GentleRain dramatically reduces the size of necessary metadata to track dependencies. We only
need a single integer to track dependencies. It also reduces the message complexity signiﬁcantly,
because partitions do not need to communicate with each other for each replicate message they
receive. Instead, they communicate with each other only periodically. Alongside these beneﬁts,
GentleRain suﬀers from two important problems. The ﬁrst problem is the sensitivity on the
accuracy of the physical clocks. Both the correctness and the performance of GentleRain depends
on the accuracy of the physical clocks. Speciﬁcally, the correctness of GentleRain is compromised
if the physical clock goes backward– an anomaly that happens in practice. The performance is also
aﬀected by the wait time before write operations because of clock skew between partitions. The
negative impact of this problem is intensiﬁed in the context of query ampliﬁcation where a single
end user request translates to many internal requests. We focus on this problem in more detail in
Section 5.1. COPS and Orbe do not delay any write operation.

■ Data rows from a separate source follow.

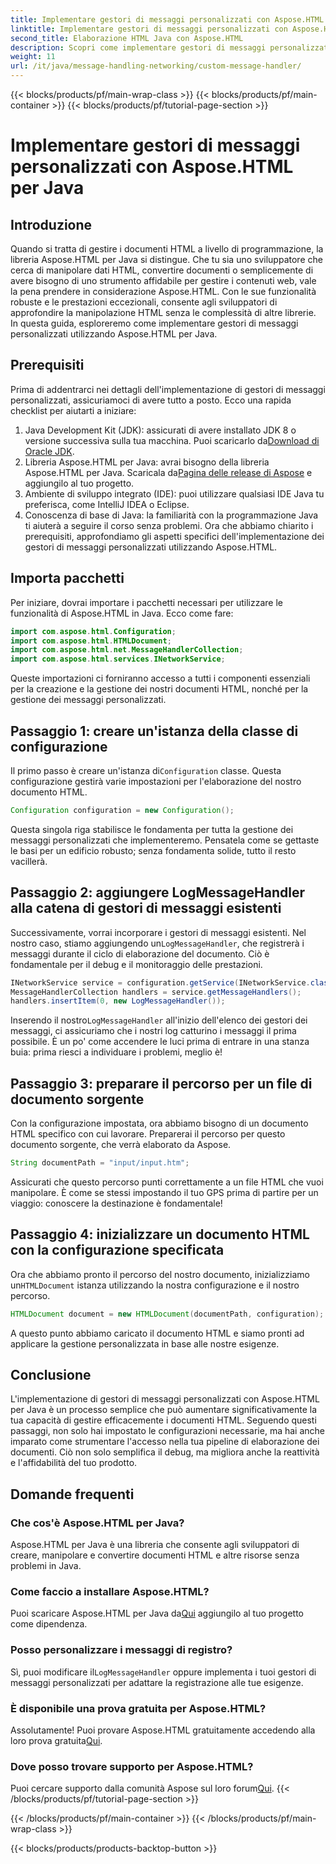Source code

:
 ```yaml
---
title: Implementare gestori di messaggi personalizzati con Aspose.HTML per Java
linktitle: Implementare gestori di messaggi personalizzati con Aspose.HTML per Java
second_title: Elaborazione HTML Java con Aspose.HTML
description: Scopri come implementare gestori di messaggi personalizzati in Aspose.HTML per Java per migliorare l'elaborazione dei documenti e gestire i registri in modo efficiente.
weight: 11
url: /it/java/message-handling-networking/custom-message-handler/
---
```


{{< blocks/products/pf/main-wrap-class >}}
{{< blocks/products/pf/main-container >}}
{{< blocks/products/pf/tutorial-page-section >}}

# Implementare gestori di messaggi personalizzati con Aspose.HTML per Java

## Introduzione
Quando si tratta di gestire i documenti HTML a livello di programmazione, la libreria Aspose.HTML per Java si distingue. Che tu sia uno sviluppatore che cerca di manipolare dati HTML, convertire documenti o semplicemente di avere bisogno di uno strumento affidabile per gestire i contenuti web, vale la pena prendere in considerazione Aspose.HTML. Con le sue funzionalità robuste e le prestazioni eccezionali, consente agli sviluppatori di approfondire la manipolazione HTML senza le complessità di altre librerie. In questa guida, esploreremo come implementare gestori di messaggi personalizzati utilizzando Aspose.HTML per Java.
## Prerequisiti
Prima di addentrarci nei dettagli dell'implementazione di gestori di messaggi personalizzati, assicuriamoci di avere tutto a posto. Ecco una rapida checklist per aiutarti a iniziare:
1.  Java Development Kit (JDK): assicurati di avere installato JDK 8 o versione successiva sulla tua macchina. Puoi scaricarlo da[Download di Oracle JDK](https://www.oracle.com/java/technologies/javase-jdk11-downloads.html).
2.  Libreria Aspose.HTML per Java: avrai bisogno della libreria Aspose.HTML per Java. Scaricala da[Pagina delle release di Aspose](https://releases.aspose.com/html/java/) e aggiungilo al tuo progetto.
3. Ambiente di sviluppo integrato (IDE): puoi utilizzare qualsiasi IDE Java tu preferisca, come IntelliJ IDEA o Eclipse. 
4. Conoscenza di base di Java: la familiarità con la programmazione Java ti aiuterà a seguire il corso senza problemi.
Ora che abbiamo chiarito i prerequisiti, approfondiamo gli aspetti specifici dell'implementazione dei gestori di messaggi personalizzati utilizzando Aspose.HTML.
## Importa pacchetti
Per iniziare, dovrai importare i pacchetti necessari per utilizzare le funzionalità di Aspose.HTML in Java. Ecco come fare:
```java
import com.aspose.html.Configuration;
import com.aspose.html.HTMLDocument;
import com.aspose.html.net.MessageHandlerCollection;
import com.aspose.html.services.INetworkService;
```
Queste importazioni ci forniranno accesso a tutti i componenti essenziali per la creazione e la gestione dei nostri documenti HTML, nonché per la gestione dei messaggi personalizzati.
## Passaggio 1: creare un'istanza della classe di configurazione
 Il primo passo è creare un'istanza di`Configuration` classe. Questa configurazione gestirà varie impostazioni per l'elaborazione del nostro documento HTML. 
```java
Configuration configuration = new Configuration();
```
Questa singola riga stabilisce le fondamenta per tutta la gestione dei messaggi personalizzati che implementeremo. Pensatela come se gettaste le basi per un edificio robusto; senza fondamenta solide, tutto il resto vacillerà.
## Passaggio 2: aggiungere LogMessageHandler alla catena di gestori di messaggi esistenti
 Successivamente, vorrai incorporare i gestori di messaggi esistenti. Nel nostro caso, stiamo aggiungendo un`LogMessageHandler`, che registrerà i messaggi durante il ciclo di elaborazione del documento. Ciò è fondamentale per il debug e il monitoraggio delle prestazioni.
```java
INetworkService service = configuration.getService(INetworkService.class);
MessageHandlerCollection handlers = service.getMessageHandlers();
handlers.insertItem(0, new LogMessageHandler());
```
 Inserendo il nostro`LogMessageHandler` all'inizio dell'elenco dei gestori dei messaggi, ci assicuriamo che i nostri log catturino i messaggi il prima possibile. È un po' come accendere le luci prima di entrare in una stanza buia: prima riesci a individuare i problemi, meglio è!
## Passaggio 3: preparare il percorso per un file di documento sorgente
Con la configurazione impostata, ora abbiamo bisogno di un documento HTML specifico con cui lavorare. Preparerai il percorso per questo documento sorgente, che verrà elaborato da Aspose.
```java
String documentPath = "input/input.htm";
```
Assicurati che questo percorso punti correttamente a un file HTML che vuoi manipolare. È come se stessi impostando il tuo GPS prima di partire per un viaggio: conoscere la destinazione è fondamentale!
## Passaggio 4: inizializzare un documento HTML con la configurazione specificata
 Ora che abbiamo pronto il percorso del nostro documento, inizializziamo un`HTMLDocument` istanza utilizzando la nostra configurazione e il nostro percorso. 
```java
HTMLDocument document = new HTMLDocument(documentPath, configuration);
```
A questo punto abbiamo caricato il documento HTML e siamo pronti ad applicare la gestione personalizzata in base alle nostre esigenze.

## Conclusione
L'implementazione di gestori di messaggi personalizzati con Aspose.HTML per Java è un processo semplice che può aumentare significativamente la tua capacità di gestire efficacemente i documenti HTML. Seguendo questi passaggi, non solo hai impostato le configurazioni necessarie, ma hai anche imparato come strumentare l'accesso nella tua pipeline di elaborazione dei documenti. Ciò non solo semplifica il debug, ma migliora anche la reattività e l'affidabilità del tuo prodotto.
## Domande frequenti
### Che cos'è Aspose.HTML per Java?
Aspose.HTML per Java è una libreria che consente agli sviluppatori di creare, manipolare e convertire documenti HTML e altre risorse senza problemi in Java.
### Come faccio a installare Aspose.HTML?
 Puoi scaricare Aspose.HTML per Java da[Qui](https://releases.aspose.com/html/java/) aggiungilo al tuo progetto come dipendenza.
### Posso personalizzare i messaggi di registro?
 Sì, puoi modificare il`LogMessageHandler` oppure implementa i tuoi gestori di messaggi personalizzati per adattare la registrazione alle tue esigenze.
### È disponibile una prova gratuita per Aspose.HTML?
 Assolutamente! Puoi provare Aspose.HTML gratuitamente accedendo alla loro prova gratuita[Qui](https://releases.aspose.com/).
### Dove posso trovare supporto per Aspose.HTML?
 Puoi cercare supporto dalla comunità Aspose sul loro forum[Qui](https://forum.aspose.com/c/html/29).
{{< /blocks/products/pf/tutorial-page-section >}}

{{< /blocks/products/pf/main-container >}}
{{< /blocks/products/pf/main-wrap-class >}}

{{< blocks/products/products-backtop-button >}}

Another issue of GentleRain is the delay before making versions visible in remote replicas.
Note that the GST is the minimum entry of all version vectors of all partitions inside a replica.

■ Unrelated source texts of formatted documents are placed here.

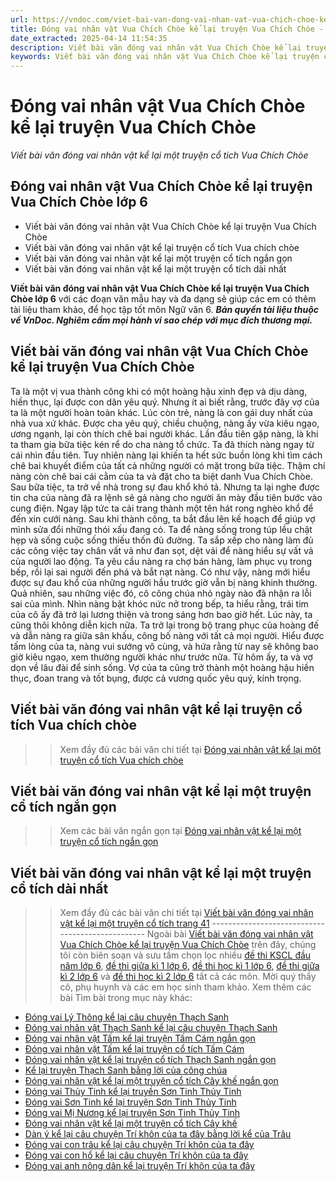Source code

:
 ```yaml
---
url: https://vndoc.com/viet-bai-van-dong-vai-nhan-vat-vua-chich-choe-ke-lai-truyen-vua-chich-choe-288613
title: Đóng vai nhân vật Vua Chích Chòe kể lại truyện Vua Chích Chòe - Viết bài văn đóng vai nhân vật kể lại một truyện cổ tích Vua Chích Chòe - VnDoc.com
date_extracted: 2025-04-14 11:54:35
description: Viết bài văn đóng vai nhân vật Vua Chích Chòe kể lại truyện Vua Chích Chòe lớp 6 được biên soạn nhằm giúp các em HS đạt kết quả tốt trong quá trình làm bài tập và học tập môn Ngữ văn lớp 6.
keywords: Viết bài văn đóng vai nhân vật Vua Chích Chòe kể lại truyện cổ tích Vua chích chòe,đóng vai nhân vật Vua Chích Chòe kể lại truyện cổ tích Vua chích chòe,Đóng vai nhân vật kể lại một truyện cổ tích Vua chích chòe,Viết bài văn đóng vai nhân vật kể lại truyện cổ tích Vua chích chòe,Viết bài văn đóng vai Vua Chích Chòe kể lại truyện cổ tích Vua chích chòe,đóng vai Chích Chòe kể lại truyện cổ tích Vua chích chòe,viết bài văn đóng vai nhân vật kể lại một truyện cổ tích
---
```


# Đóng vai nhân vật Vua Chích Chòe kể lại truyện Vua Chích Chòe
 _Viết bài văn đóng vai nhân vật kể lại một truyện cổ tích Vua Chích Chòe_
## **Đóng vai nhân vật Vua Chích Chòe kể lại truyện Vua Chích Chòe lớp 6**
  * Viết bài văn đóng vai nhân vật Vua Chích Chòe kể lại truyện Vua Chích Chòe
  * Viết bài văn đóng vai nhân vật kể lại truyện cổ tích Vua chích chòe
  * Viết bài văn đóng vai nhân vật kể lại một truyện cổ tích ngắn gọn 
  * Viết bài văn đóng vai nhân vật kể lại một truyện cổ tích dài nhất 

**Viết bài văn đóng vai nhân vật Vua Chích Chòe kể lại truyện Vua Chích Chòe lớp 6** với các đoạn văn mẫu hay và đa dạng sẽ giúp các em có thêm tài liệu tham khảo, để học tập tốt môn Ngữ văn 6.
_**Bản quyền tài liệu thuộc về VnDoc. Nghiêm cấm mọi hành vi sao chép với mục đích thương mại.**_
## **Viết bài văn đóng vai nhân vật Vua Chích Chòe kể lại truyện Vua Chích Chòe**
Ta là một vị vua thành công khi có một hoàng hậu xinh đẹp và dịu dàng, hiền thục, lại được con dân yêu quý. Nhưng ít ai biết rằng, trước đây vợ của ta là một người hoàn toàn khác.
Lúc còn trẻ, nàng là con gái duy nhất của nhà vua xứ khác. Được cha yêu quý, chiều chuộng, nàng ấy vừa kiêu ngạo, ương ngạnh, lại còn thích chê bai người khác. Lần đầu tiên gặp nàng, là khi ta tham gia bữa tiệc kén rể do cha nàng tổ chức. Ta đã thích nàng ngay từ cái nhìn đầu tiên. Tuy nhiên nàng lại khiến ta hết sức buồn lòng khi tìm cách chê bai khuyết điểm của tất cả những người có mặt trong bữa tiệc. Thậm chí nàng còn chê bai cái cằm của ta và đặt cho ta biệt danh Vua Chích Chòe.
Sau bữa tiệc, ta trở về nhà trong sự đau khổ khó tả. Nhưng ta lại nghe được tin cha của nàng đã ra lệnh sẽ gả nàng cho người ăn mày đầu tiên bước vào cung điện. Ngay lập tức ta cải trang thành một tên hát rong nghèo khổ để đến xin cưới nàng. Sau khi thành công, ta bắt đầu lên kế hoạch để giúp vợ mình sửa đổi những thói xấu đang có. Ta để nàng sống trong túp lều chật hẹp và sống cuộc sống thiếu thốn đủ đường. Ta sắp xếp cho nàng làm đủ các công việc tay chân vất vả như đan sọt, dệt vải để nàng hiểu sự vất vả của người lao động. Ta yêu cầu nàng ra chợ bán hàng, làm phục vụ trong bếp, rồi lại sai người đến phá và bắt nạt nàng. Có như vậy, nàng mới hiểu được sự đau khổ của những người hầu trước giờ vẫn bị nàng khinh thường. Quả nhiên, sau những việc đó, cô công chúa nhỏ ngày nào đã nhận ra lỗi sai của mình. Nhìn nàng bật khóc nức nở trong bếp, ta hiểu rằng, trái tim của cô ấy đã trở lại lương thiện và trong sáng hơn bao giờ hết. Lúc này, ta cũng thôi không diễn kịch nữa. Ta trở lại trong bộ trang phục của hoàng đế và dẫn nàng ra giữa sân khấu, công bố nàng với tất cả mọi người. Hiểu được tấm lòng của ta, nàng vui sướng vô cùng, và hứa rằng từ nay sẽ không bao giờ kiêu ngạo, xem thường người khác như trước nữa.
Từ hôm ấy, ta và vợ dọn về lâu đài để sinh sống. Vợ của ta cũng trở thành một hoàng hậu hiền thục, đoan trang và tốt bụng, được cả vương quốc yêu quý, kính trọng.
## **Viết bài văn đóng vai nhân vật kể lại truyện cổ tích Vua chích chòe**
>> Xem đầy đủ các bài văn chi tiết tại [Đóng vai nhân vật kể lại một truyện cổ tích Vua chích chòe](<https://vndoc.com/dong-vai-nhan-vat-ke-lai-mot-truyen-co-tich-vua-chich-choe-257921>)
## **Viết bài văn đóng vai nhân vật kể lại một truyện cổ tích ngắn gọn**
>> Xem các bài văn ngắn gọn tại [Đóng vai nhân vật kể lại một truyện cổ tích ngắn gọn](<https://vndoc.com/viet-bai-van-dong-vai-nhan-vat-ke-lai-mot-truyen-co-tich-ngan-gon-257924>)
## **Viết bài văn đóng vai nhân vật kể lại một truyện cổ tích dài nhất**
>> Xem đầy đủ các bài văn chi tiết tại [Viết bài văn đóng vai nhân vật kể lại một truyện cổ tích trang 41](<https://vndoc.com/viet-bai-van-dong-vai-nhan-vat-ke-lai-mot-truyen-co-tich-257925>)
\-------------------------------------------------
Ngoài bài [Viết bài văn đóng vai nhân vật Vua Chích Chòe kể lại truyện Vua Chích Chòe](<https://vndoc.com/viet-bai-van-dong-vai-nhan-vat-vua-chich-choe-ke-lai-truyen-vua-chich-choe-288613>) trên đây, chúng tôi còn biên soạn và sưu tầm chọn lọc nhiều [đề thi KSCL đầu năm lớp 6](<https://vndoc.com/khao-sat-chat-luong-dau-nam-lop6>), [đề thi giữa kì 1 lớp 6,](<https://vndoc.com/de-thi-giua-ki-1-lop6>) [đề thi học kì 1 lớp 6,](<https://vndoc.com/de-thi-hoc-ki-1-lop6>) [đề thi giữa kì 2 lớp 6](<https://vndoc.com/de-thi-giua-ki-2-lop6>) và [đề thi học kì 2 lớp 6](<https://vndoc.com/de-thi-hoc-ki-2-lop6>) tất cả các môn. Mời quý thầy cô, phụ huynh và các em học sinh tham khảo.
Xem thêm các bài Tìm bài trong mục này khác:
  * [Đóng vai Lý Thông kể lại câu chuyện Thạch Sanh](</dong-vai-ly-thong-ke-lai-cau-chuyen-thach-sanh-259846>)
  * [Đóng vai nhân vật Thạch Sanh kể lại câu chuyện Thạch Sanh](</dong-vai-nhan-vat-thach-sanh-ke-lai-cau-chuyen-thach-sanh-259851>)
  * [Đóng vai nhân vật Tấm kể lại truyện Tấm Cám ngắn gọn](</ke-lai-truyen-tam-cam-theo-loi-nhan-vat-tam-ngan-gon-288625>)
  * [Đóng vai nhân vật Tấm kể lại truyện cổ tích Tấm Cám](</ke-lai-cau-chuyen-tam-cam-bang-loi-cua-tam-288626>)
  * [Đóng vai nhân vật kể lại truyện cổ tích Thạch Sanh ngắn gọn](</dong-vai-nhan-vat-ke-lai-truyen-co-tich-thach-sanh-ngan-gon-288641>)
  * [Kể lại truyện Thạch Sanh bằng lời của công chúa ](</ke-lai-truyen-thach-sanh-bang-loi-cua-cong-chua-288646>)
  * [Đóng vai nhân vật kể lại một truyện cổ tích Cây khế ngắn gọn](</dong-vai-nhan-vat-ke-lai-mot-truyen-co-tich-cay-khe-ngan-gon-288654>)
  * [Đóng vai Thủy Tinh kể lại truyền Sơn Tinh Thủy Tinh](</van-mau-lop-6-dong-vai-thuy-tinh-ke-lai-truyen-thuyet-son-tinh-thuy-tinh-141039>)
  * [Đóng vai Sơn Tinh kể lại truyện Sơn Tinh Thủy Tinh](</van-mau-lop-6-dong-vai-son-tinh-ke-lai-cau-chuyen-son-tinh-thuy-tinh-141040>)
  * [Đóng vai Mị Nương kể lại truyện Sơn Tinh Thủy Tinh](</van-mau-lop-6-dong-vai-mi-nuong-ke-lai-truyen-son-tinh-thuy-tinh-141041>)
  * [Đóng vai nhân vật kể lại một truyện cổ tích Cây khế](</dong-vai-nhan-vat-ke-lai-mot-truyen-co-tich-cay-khe-257923>)
  * [Dàn ý kể lại câu chuyện Trí khôn của ta đây bằng lời kể của Trâu](</dan-y-ke-lai-cau-chuyen-tri-khon-cua-ta-day-bang-loi-ke-cua-trau-174362>)
  * [Đóng vai con trâu kể lại câu chuyện Trí khôn của ta đây](</ke-lai-cau-chuyen-tri-khon-cua-ta-day-bang-loi-ke-cua-trau-174363>)
  * [Đóng vai con hổ kể lại câu chuyện Trí khôn của ta đây](</dong-vai-con-ho-ke-lai-cau-chuyen-tri-khon-cua-ta-day-163432>)
  * [Đóng vai anh nông dân kể lại truyện Trí khôn của ta đây](</ke-lai-truyen-tri-khon-cua-ta-day-bang-loi-ke-cua-anh-nong-dan-174374>)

Thus, even only a single entry can hold GST small, increasing the delay before making new version
visible to the clients. This leads to high visibility latency when even a single partition is slow
(e.g. due to garbage collection, high load, or even failure), even if a version does not have any
dependency hosting by that partition. Waiting for a partition that does not host any dependency of
a version does not occur in COPS or Orbe. However, even in Orbe and COPS we need to delay
the visibility of a version v if the partition hosting one of its dependencies is slow. Such delay is
unnecessary for a client never wants to read dependencies of v. Based on this intuition, Mehdi et.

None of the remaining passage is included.